TJMT derruba arquivamento e mantém comissão que pode cassar prefeito de Guarantã do Norte
Desembargador José Zuquim Nogueira suspendeu decisão de primeira instância, garantindo o retorno dos trabalhos da comissão processante na Câmara Municipal
Foto Reprodução O presidente do Tribunal de Justiça de Mato Grosso (TJMT), desembargador José Zuquim Nogueira, concedeu nesta quinta-feira (11) uma medida liminar que suspende os efeitos da sentença que havia determinado o arquivamento do Processo Político-Administrativo nº 001/2026. O procedimento foi instaurado pela Câmara Municipal de Guarantã do Norte para apurar supostas infrações político-administrativas atribuídas ao prefeito Alberto Márcio Gonçalves.
Ao analisar o recurso da Câmara, o presidente do TJMT entendeu que a interrupção imediata do processo poderia causar grave lesão à ordem pública institucional por impedir o pleno exercício da função fiscalizatória dos vereadores.

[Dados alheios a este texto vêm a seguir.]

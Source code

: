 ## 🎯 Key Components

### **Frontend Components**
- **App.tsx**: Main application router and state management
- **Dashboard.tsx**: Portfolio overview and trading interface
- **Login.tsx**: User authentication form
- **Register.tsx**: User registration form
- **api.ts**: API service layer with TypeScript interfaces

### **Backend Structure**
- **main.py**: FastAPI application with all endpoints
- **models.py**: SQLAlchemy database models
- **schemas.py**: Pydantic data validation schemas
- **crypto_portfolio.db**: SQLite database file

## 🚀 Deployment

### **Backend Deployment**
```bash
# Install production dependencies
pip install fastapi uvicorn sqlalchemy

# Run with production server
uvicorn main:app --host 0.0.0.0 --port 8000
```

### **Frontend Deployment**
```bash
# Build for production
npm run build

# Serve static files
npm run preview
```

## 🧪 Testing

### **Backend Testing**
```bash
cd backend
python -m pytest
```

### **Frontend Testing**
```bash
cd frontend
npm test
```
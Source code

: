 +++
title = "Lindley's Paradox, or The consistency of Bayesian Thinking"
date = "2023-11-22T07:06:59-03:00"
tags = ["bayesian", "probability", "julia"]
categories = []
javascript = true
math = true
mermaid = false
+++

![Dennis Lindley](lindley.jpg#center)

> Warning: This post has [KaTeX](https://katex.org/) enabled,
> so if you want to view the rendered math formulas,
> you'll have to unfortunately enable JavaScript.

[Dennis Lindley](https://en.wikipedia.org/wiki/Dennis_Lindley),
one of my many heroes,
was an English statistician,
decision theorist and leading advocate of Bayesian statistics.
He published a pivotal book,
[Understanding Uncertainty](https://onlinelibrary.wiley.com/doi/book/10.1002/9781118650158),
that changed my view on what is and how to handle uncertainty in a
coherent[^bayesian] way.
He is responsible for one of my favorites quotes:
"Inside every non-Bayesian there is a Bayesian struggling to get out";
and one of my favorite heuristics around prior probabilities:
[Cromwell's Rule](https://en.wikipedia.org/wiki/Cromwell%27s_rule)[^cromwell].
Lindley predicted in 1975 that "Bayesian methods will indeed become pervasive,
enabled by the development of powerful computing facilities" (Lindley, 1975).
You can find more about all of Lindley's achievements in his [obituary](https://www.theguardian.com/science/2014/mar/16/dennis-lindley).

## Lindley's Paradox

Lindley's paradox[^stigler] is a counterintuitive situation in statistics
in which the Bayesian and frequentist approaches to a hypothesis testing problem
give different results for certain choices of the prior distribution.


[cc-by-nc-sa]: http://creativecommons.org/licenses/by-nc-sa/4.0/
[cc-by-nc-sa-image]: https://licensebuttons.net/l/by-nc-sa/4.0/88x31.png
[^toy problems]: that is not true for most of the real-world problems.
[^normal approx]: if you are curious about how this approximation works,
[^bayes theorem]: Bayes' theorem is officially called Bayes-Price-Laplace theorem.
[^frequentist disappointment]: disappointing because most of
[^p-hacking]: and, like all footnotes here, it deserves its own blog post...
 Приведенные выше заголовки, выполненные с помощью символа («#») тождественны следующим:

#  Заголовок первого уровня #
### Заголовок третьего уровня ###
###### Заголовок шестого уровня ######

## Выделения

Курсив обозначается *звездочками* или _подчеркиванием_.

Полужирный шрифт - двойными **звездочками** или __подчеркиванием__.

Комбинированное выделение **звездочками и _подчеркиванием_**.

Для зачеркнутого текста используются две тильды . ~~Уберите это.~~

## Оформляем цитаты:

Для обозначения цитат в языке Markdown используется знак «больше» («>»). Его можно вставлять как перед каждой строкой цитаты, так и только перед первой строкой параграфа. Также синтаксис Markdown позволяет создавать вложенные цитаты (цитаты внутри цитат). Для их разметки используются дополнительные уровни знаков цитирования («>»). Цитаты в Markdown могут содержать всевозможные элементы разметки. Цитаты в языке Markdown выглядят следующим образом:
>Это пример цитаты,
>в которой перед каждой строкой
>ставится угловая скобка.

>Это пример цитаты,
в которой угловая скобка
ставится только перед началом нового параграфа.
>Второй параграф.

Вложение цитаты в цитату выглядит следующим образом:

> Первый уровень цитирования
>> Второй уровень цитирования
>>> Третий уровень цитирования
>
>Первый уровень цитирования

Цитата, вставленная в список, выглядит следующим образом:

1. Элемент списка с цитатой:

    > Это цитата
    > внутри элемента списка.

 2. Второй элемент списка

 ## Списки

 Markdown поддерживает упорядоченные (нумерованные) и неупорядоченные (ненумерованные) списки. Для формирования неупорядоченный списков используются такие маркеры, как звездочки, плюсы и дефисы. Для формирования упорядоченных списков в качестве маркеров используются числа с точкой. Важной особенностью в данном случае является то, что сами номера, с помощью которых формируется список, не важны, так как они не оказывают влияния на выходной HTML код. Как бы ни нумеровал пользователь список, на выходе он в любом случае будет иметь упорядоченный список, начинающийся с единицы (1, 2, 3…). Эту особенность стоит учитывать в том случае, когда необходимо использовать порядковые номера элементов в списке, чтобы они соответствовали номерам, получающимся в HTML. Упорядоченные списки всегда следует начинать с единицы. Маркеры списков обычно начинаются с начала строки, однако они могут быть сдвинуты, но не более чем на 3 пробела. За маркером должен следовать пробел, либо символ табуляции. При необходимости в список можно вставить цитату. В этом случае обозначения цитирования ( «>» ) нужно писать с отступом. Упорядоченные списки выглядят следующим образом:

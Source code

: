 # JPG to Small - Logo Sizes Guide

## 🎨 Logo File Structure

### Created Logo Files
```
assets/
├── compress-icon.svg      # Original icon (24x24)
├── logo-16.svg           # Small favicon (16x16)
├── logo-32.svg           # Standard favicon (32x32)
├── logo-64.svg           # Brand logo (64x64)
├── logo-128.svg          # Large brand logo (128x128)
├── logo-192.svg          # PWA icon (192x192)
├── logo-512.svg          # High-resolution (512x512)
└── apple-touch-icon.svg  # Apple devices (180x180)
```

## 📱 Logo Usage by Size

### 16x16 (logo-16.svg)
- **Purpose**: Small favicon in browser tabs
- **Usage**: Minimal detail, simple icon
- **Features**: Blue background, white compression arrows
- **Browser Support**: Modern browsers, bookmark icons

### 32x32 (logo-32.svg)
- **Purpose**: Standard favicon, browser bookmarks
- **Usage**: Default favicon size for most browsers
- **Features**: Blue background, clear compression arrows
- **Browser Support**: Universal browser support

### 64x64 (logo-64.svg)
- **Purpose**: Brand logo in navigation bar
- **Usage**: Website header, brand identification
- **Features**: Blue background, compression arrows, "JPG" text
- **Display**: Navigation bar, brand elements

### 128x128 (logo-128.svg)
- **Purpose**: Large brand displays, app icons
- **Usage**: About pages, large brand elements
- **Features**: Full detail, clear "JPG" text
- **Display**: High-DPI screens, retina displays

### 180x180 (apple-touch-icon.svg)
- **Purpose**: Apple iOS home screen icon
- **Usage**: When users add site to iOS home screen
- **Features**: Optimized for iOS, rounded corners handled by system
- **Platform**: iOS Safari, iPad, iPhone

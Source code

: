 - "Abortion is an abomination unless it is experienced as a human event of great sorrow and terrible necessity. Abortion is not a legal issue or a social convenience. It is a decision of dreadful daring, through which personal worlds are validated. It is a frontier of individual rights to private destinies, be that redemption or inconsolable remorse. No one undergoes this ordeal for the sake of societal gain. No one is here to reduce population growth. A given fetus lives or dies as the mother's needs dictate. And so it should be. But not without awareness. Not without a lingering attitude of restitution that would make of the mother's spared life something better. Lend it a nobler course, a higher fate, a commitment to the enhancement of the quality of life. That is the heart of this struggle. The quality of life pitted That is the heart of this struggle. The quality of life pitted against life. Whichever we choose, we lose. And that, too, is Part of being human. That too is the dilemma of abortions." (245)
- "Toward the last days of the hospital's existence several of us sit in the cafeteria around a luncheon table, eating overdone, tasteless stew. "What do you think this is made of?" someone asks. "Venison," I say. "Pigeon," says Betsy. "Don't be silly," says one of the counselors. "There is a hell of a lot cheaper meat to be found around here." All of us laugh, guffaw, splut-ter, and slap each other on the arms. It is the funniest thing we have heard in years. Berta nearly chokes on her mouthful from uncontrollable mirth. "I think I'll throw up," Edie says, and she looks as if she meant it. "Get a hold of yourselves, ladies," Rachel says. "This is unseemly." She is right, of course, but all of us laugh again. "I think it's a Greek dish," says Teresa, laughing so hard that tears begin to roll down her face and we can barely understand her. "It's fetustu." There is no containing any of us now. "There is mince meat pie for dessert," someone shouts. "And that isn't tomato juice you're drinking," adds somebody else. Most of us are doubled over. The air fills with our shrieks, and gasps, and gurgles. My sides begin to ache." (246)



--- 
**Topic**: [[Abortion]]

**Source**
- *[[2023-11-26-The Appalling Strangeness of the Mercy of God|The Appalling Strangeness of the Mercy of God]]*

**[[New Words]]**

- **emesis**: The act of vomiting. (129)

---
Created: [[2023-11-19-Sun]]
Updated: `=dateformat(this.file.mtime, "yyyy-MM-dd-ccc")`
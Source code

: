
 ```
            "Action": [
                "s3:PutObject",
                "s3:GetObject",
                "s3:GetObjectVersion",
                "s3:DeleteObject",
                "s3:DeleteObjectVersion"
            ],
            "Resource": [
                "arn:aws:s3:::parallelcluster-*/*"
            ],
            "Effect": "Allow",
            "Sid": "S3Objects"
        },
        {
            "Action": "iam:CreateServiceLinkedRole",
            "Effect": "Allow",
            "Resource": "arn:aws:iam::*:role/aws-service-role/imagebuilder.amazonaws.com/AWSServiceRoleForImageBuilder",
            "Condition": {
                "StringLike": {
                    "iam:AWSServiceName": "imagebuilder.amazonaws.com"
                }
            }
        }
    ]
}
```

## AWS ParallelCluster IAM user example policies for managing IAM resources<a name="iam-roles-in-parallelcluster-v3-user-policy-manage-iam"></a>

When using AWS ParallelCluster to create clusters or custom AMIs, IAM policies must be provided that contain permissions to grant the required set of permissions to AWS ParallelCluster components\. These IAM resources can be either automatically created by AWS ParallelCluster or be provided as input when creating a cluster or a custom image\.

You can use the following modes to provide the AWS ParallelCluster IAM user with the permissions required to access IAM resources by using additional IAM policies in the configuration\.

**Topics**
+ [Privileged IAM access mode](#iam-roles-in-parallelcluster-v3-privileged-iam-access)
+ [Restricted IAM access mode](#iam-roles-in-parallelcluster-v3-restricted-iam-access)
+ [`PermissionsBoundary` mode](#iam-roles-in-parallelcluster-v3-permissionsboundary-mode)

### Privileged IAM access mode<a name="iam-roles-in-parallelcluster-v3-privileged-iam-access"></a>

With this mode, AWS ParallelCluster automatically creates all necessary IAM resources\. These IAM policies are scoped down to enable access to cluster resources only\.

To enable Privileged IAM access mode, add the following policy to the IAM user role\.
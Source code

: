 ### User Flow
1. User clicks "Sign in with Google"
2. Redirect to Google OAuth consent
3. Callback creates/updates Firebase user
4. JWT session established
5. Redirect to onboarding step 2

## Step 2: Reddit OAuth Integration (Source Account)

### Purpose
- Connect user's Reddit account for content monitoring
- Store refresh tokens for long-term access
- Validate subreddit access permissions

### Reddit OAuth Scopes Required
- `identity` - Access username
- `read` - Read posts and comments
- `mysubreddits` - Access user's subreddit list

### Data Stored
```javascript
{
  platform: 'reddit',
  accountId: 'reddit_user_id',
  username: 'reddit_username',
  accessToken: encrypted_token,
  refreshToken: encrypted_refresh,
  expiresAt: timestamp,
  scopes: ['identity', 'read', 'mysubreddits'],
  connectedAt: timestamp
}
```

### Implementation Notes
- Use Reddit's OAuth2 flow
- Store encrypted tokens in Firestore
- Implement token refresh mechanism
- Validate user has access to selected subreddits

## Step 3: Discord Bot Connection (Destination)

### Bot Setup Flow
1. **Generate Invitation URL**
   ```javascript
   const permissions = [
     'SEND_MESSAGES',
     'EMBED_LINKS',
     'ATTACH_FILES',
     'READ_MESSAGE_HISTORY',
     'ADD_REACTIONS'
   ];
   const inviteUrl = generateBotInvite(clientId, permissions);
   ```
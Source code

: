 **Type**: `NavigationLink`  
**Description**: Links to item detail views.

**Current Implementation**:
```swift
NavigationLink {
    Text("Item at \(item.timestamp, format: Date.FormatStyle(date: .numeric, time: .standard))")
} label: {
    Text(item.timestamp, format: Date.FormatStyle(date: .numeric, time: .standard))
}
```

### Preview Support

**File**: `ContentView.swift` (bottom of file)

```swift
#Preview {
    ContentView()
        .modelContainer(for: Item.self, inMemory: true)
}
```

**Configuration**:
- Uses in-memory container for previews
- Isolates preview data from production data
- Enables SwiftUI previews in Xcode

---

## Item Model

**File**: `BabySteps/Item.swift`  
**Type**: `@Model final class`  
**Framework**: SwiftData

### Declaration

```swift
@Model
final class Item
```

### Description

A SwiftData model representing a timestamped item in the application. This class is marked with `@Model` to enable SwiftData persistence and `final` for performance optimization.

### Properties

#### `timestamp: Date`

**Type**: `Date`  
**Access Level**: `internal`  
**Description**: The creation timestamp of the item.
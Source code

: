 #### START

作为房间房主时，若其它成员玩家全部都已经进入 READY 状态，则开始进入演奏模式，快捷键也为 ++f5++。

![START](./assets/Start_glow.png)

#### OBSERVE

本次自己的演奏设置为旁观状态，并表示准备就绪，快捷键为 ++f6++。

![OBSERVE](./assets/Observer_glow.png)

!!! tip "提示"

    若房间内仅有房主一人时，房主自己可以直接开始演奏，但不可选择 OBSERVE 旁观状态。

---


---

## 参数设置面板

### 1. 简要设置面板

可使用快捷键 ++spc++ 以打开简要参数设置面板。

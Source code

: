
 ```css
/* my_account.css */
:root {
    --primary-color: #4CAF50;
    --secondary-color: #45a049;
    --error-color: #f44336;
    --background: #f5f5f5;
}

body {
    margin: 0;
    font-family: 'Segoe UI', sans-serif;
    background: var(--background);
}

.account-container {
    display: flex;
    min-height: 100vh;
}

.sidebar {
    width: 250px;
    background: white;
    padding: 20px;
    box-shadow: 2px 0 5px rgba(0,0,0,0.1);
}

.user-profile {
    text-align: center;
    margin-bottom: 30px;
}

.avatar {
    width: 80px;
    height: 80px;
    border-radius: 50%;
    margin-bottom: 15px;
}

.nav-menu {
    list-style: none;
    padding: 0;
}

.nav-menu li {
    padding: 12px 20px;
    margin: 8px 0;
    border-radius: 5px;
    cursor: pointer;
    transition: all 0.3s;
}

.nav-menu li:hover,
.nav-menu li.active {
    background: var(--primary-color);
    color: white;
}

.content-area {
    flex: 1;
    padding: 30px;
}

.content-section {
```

O magistrado ressaltou que o arquivamento precoce afetava o equilíbrio entre os poderes e destacou o risco de perda da utilidade do processo, visto que a legislação federal (Decreto-Lei nº 201/1967) estipula um prazo rígido de 90 dias para a conclusão das investigações.
Apesar de autorizar a retomada imediata das investigações na Câmara Municipal, o desembargador reforçou em seu despacho que a liminar não implica o afastamento do gestor. Com isso, Alberto Márcio Gonçalves permanece no exercício pleno do mandato e mantém garantidos os direitos constitucionais ao contraditório e à ampla defesa durante toda a tramitação interna no Legislativo.
Entenda o cronograma do caso:
- 22 de abril de 2026: A Câmara de Guarantã do Norte acata denúncia popular contra o prefeito por 7 votos a 1;
- Instauração: É criada a Comissão Processante nº 001/2026 para conduzir a apuração dos fatos;
- Defesa judicial: O prefeito ingressa com mandado de segurança na comarca local alegando nulidades;
- Decisão local: A Vara Única de Guarantã do Norte anula a denúncia e determina o arquivamento do caso;
- Recurso: A Mesa Diretora da Câmara recorre ao Tribunal de Justiça em Cuiabá;
- Liminar: O presidente do TJMT cassa a decisão de primeira instância e autoriza a continuidade do processo de cassação.
Com a nova determinação do Tribunal de Justiça, os vereadores da comissão processante estão autorizados a retomar as oitivas e a coleta de provas documentais até que ocorra uma deliberação definitiva do mérito por parte do colegiado do TJMT.